→ **Instructions for the task**
Please reply with one number only: how many lines in the entries below contain the string "that".

→ **Dataset excerpts**
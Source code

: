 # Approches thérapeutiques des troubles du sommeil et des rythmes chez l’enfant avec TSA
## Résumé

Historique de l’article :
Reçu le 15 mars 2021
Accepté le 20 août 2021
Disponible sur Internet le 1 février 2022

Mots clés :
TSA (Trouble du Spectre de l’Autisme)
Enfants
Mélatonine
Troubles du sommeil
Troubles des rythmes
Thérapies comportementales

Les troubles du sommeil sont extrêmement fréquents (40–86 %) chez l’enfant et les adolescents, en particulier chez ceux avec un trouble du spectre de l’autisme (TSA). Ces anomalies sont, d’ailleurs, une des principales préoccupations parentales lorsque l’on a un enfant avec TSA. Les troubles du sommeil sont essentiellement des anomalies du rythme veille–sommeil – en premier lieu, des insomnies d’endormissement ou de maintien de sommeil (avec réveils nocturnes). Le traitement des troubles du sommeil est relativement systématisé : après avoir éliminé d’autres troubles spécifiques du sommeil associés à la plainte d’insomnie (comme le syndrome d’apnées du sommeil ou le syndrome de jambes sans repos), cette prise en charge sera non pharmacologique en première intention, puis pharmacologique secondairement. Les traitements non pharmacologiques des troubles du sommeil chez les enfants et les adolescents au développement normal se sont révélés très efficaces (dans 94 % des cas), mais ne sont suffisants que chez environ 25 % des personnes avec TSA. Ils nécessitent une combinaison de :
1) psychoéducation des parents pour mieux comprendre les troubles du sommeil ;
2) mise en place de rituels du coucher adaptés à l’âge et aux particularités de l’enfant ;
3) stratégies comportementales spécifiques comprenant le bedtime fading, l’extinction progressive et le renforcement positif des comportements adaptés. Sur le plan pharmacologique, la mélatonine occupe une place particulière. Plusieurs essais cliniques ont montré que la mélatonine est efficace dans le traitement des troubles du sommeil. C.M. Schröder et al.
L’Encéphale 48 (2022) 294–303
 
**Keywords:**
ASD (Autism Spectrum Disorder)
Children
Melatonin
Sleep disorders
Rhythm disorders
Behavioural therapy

--

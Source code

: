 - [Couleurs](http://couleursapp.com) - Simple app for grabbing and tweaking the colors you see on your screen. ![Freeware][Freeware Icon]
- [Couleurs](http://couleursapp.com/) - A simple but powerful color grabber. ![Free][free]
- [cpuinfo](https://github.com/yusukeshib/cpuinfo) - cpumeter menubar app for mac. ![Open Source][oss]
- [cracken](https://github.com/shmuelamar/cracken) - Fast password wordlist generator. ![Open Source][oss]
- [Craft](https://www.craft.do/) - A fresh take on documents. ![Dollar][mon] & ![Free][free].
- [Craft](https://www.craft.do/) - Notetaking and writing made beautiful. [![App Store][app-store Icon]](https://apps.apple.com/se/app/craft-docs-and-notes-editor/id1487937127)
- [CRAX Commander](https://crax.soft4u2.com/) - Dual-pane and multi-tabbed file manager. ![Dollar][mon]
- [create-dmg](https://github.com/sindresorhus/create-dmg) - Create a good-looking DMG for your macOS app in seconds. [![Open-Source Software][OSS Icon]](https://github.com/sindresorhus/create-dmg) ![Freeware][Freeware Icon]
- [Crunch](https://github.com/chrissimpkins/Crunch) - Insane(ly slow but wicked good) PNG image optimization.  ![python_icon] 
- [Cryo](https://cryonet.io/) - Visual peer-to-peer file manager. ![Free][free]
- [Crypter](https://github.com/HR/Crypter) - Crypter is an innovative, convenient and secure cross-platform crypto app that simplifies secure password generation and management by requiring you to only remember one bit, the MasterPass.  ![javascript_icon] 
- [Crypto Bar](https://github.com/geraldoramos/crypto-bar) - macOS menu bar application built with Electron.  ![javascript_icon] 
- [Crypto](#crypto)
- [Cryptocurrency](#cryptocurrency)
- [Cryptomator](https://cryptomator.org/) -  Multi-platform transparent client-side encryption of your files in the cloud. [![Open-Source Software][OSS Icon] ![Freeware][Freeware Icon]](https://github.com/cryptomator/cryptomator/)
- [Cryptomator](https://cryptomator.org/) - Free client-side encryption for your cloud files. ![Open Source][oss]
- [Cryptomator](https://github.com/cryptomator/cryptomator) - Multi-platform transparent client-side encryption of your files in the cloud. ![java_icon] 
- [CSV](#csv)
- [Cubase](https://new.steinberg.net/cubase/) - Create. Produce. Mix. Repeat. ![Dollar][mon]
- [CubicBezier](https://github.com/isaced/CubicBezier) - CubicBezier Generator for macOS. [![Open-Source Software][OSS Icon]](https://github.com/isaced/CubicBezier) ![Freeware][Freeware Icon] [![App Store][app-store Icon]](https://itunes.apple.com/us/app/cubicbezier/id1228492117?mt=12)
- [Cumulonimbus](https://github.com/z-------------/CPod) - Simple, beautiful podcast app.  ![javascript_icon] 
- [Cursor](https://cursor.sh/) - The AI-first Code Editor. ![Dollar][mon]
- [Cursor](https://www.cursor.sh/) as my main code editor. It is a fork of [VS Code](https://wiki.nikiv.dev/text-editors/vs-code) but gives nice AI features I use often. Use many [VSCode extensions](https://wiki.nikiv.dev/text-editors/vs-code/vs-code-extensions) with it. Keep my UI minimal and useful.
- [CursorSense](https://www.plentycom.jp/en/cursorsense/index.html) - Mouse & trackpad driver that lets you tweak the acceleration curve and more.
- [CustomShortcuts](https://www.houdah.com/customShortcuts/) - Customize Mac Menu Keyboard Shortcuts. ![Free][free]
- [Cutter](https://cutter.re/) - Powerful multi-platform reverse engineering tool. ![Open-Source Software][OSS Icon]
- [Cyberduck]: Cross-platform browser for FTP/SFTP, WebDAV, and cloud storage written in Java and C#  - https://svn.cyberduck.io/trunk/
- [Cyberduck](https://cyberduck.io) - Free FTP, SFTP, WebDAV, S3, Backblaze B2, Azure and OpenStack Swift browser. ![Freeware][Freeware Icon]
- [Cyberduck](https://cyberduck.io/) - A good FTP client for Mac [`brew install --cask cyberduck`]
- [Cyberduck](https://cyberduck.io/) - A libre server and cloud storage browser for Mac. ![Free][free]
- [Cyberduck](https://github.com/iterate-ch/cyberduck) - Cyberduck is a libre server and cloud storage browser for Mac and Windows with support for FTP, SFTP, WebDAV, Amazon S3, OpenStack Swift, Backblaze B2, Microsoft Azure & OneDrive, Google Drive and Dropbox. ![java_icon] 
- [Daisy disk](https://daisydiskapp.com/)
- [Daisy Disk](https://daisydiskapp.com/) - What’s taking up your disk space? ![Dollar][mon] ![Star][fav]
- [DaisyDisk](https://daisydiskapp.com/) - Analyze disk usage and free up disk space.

→ **Result**
2